Does this work with LLama 3?

HKUNLP / ChunkLlama

[ICML'24] Data and code for our paper "Training-Free Long-Context Scaling of Large Language Models"

Apache License 2.0

295 stars 14 forks source link

Does this work with LLama 3? #10

Closed thomasgauthier closed 2 months ago

thomasgauthier commented 3 months ago

Question in the title.

Big thanks for making this accessible to the community!

ChenxinAn-fdu commented 3 months ago

Thank you for bringing up this issue! We are actively testing DCA with Llama3 8B/70B. The results will be updated next week!
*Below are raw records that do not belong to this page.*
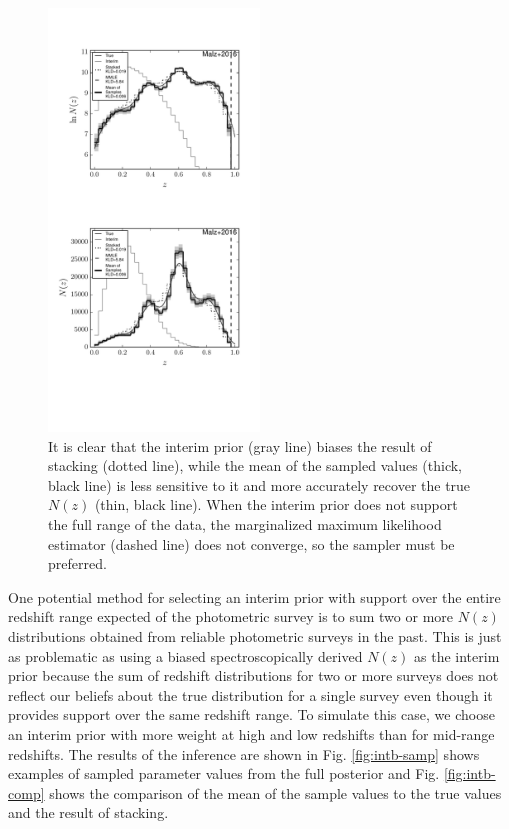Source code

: \documentclass[preprint]{aastex}
\begin{document}
\begin{figure}
\includegraphics[width=0.5\textwidth]{figs/uint/comps.pdf}
\caption{It is clear that the interim prior (gray line) biases the result of 
stacking (dotted line), while the mean of the sampled values (thick, black 
line) is less sensitive to it and more accurately recover the true $N(z)$ 
(thin, black line).  When the interim prior does not support the full range of 
the data, the marginalized maximum likelihood estimator (dashed line) does not 
converge, so the sampler must be preferred.}
\label{fig:intu-comp}
\end{figure}

One potential method for selecting an interim prior with support over the 
entire redshift range expected of the photometric survey is to sum two or more 
$N(z)$ distributions obtained from reliable photometric surveys in the past.  
This is just as problematic as using a biased spectroscopically derived $N(z)$ 
as the interim prior because the sum of redshift distributions for two or more 
surveys does not reflect our beliefs about the true distribution for a single 
survey even though it provides support over the same redshift range.  To 
simulate this case, we choose an interim prior with more weight at high and low 
redshifts than for mid-range redshifts.  The results of the inference are shown 
in Fig. \ref{fig:intb-samp} shows examples of sampled parameter values from the 
full posterior and Fig. \ref{fig:intb-comp} shows the comparison of the mean of 
the sample values to the true values and the result of stacking.
\end{document}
ChenxinAn-fdu commented 2 months ago

Hi! The language modeling results for Llama3 8b/70b have been updated! DCA is still very effective! ChunkLlama3 shows an obvious performance gain over ChunkLlama2 in PPL.

Updates of needle in a haystack, few-shot, and zero-shot results are expected in two days. These are running a bit slow.

ChenxinAn-fdu commented 2 months ago

All results of ChunkLlama3 8b/70b has been updated. (see the results)

Generally, ChunkLlama3-8b achieves 100% retrieval accuracy across all document depths. Results on real-world tasks show that ChunkLlama3-70b achieves performance on par with GPT-4 (2023/06/13) and Llama2 Long 70b!